The problem is that sodden leaves may do no harm, but our unexamined
issues may do much, to ourselves and to others, especially those we
love. We're propelled by emotions based in old hurts, or by
unexamined assumptions, or by the need to win, and we're so driven by
these compulsions that we don't see what we're actually doing. We
visit our stuff on those we say we love, and it hurts them and hurts
our relationship with them; it builds barriers and enmities. And then
we stand among the rubble and wonder what went wrong.
Or rather than dealing with our own stuff, we toss it to Those Evil
Awful People Over There. We feel the purity of anger and judgment --
and oh, anger feels so cleansing! I'll rid myself of this old ghost
by tossing it into the river -- well, what does that do to the river?
I don't care. It feels so good to judge surely and cleanly and
powerfully, forgetting that it's not our business. I'm not here to
take anyone else's inventory. I have enough work of my own.

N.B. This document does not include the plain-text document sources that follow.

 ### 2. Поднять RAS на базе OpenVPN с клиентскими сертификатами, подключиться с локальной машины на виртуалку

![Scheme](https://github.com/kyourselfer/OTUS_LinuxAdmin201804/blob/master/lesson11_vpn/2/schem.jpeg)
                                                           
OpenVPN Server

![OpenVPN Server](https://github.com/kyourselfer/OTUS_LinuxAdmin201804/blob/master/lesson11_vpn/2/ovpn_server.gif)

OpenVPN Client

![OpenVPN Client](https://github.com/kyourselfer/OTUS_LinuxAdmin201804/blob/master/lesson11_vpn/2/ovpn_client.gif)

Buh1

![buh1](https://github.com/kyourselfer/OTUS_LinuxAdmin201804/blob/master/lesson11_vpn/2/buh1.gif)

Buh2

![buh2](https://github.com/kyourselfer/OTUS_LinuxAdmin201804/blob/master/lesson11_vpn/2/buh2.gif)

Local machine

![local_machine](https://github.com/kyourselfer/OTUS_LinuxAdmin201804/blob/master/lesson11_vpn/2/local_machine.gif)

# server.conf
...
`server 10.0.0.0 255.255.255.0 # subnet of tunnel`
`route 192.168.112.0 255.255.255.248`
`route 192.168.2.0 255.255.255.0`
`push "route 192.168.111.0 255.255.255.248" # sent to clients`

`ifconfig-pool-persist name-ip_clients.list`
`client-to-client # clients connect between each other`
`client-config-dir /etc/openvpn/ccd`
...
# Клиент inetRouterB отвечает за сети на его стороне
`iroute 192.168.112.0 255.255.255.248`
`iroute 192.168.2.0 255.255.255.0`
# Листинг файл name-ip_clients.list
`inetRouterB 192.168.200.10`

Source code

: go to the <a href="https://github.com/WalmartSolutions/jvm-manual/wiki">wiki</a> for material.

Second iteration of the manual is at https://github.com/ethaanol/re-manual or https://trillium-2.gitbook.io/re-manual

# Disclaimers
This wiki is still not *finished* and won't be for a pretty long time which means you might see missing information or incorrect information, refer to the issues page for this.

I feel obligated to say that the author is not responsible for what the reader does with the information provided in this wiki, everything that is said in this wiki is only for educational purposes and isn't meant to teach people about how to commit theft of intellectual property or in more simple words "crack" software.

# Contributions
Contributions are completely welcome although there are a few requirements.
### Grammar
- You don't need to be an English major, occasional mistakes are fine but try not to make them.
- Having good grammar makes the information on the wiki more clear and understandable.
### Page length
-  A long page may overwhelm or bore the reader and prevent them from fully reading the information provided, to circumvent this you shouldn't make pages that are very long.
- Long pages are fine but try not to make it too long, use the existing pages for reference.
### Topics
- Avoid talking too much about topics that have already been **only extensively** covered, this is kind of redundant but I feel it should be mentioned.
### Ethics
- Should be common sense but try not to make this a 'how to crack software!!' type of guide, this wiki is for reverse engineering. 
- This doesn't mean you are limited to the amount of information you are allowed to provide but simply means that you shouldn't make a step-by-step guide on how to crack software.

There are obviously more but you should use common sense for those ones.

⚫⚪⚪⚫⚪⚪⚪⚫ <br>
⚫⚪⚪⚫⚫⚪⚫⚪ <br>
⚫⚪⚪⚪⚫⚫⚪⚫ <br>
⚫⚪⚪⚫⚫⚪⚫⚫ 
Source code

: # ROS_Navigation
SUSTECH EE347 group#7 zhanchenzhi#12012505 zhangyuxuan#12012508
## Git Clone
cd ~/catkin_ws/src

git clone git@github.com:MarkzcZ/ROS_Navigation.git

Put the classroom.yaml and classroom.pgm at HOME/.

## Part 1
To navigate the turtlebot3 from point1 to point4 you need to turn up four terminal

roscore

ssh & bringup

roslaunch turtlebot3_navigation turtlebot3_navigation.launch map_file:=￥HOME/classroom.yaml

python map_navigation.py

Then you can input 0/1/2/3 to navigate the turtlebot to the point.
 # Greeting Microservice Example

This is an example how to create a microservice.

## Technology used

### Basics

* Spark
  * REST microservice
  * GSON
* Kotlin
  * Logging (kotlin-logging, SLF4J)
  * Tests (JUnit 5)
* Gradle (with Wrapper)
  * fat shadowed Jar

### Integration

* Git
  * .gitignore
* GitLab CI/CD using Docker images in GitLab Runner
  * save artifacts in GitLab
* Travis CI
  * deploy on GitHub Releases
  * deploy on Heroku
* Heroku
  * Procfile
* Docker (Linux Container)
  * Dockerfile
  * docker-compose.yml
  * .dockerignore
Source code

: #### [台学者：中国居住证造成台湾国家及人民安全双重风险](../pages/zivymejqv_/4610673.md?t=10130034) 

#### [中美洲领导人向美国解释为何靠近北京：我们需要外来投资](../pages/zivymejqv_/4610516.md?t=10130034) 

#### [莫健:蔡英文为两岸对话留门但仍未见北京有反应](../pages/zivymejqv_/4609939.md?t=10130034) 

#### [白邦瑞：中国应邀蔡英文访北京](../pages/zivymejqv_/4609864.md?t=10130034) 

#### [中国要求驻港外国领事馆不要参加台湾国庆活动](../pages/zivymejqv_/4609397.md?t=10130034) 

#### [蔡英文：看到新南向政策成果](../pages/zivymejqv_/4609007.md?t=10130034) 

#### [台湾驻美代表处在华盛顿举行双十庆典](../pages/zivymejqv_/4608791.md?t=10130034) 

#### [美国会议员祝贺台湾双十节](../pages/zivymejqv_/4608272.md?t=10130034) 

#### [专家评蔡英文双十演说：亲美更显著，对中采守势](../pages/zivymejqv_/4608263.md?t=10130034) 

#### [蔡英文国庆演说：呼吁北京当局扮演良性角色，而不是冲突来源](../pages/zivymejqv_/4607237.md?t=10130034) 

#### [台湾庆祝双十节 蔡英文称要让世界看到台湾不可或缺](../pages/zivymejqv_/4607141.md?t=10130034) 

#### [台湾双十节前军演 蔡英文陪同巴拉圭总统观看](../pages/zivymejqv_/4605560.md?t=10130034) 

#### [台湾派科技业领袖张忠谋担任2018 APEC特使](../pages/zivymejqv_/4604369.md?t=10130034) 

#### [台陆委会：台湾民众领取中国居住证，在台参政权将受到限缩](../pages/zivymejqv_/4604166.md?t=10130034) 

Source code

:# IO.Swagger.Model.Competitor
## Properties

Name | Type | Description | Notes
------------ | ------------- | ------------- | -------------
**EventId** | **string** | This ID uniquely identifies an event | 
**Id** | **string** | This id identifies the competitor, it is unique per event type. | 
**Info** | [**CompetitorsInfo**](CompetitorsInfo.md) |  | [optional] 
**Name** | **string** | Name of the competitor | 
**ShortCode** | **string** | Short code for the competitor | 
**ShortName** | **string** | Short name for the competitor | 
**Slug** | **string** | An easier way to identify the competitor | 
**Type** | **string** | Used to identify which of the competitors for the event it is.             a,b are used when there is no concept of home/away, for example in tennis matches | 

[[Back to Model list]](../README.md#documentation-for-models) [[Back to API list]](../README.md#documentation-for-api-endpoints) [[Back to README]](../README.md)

I've watched these patterns happening in a couple of situations this
week, and they remind me of situations I've been in, both wounding
and being wounded, and they make me intensely sad.
I have to trust that just as spring is inevitably around the corner
in a matter of weeks, and this current ugliness will vanish into
beauty, so God has the power to redeem and transform us all, even
when we seem to be nothing more than Mud Season incarnate ourselves.
Meanwhile, on one of the milder days last week, I collected, rinsed,
and put into recycling several very muddy plastic bags that littered
my front garden. I haven't got out to the back yet -- there's still a
fair bit of snow there -- but I hope to, as soon as I can. I know I
have my work cut out for me, but it will be pleasant, when the sun is
stronger, to get out there and start cleaning up.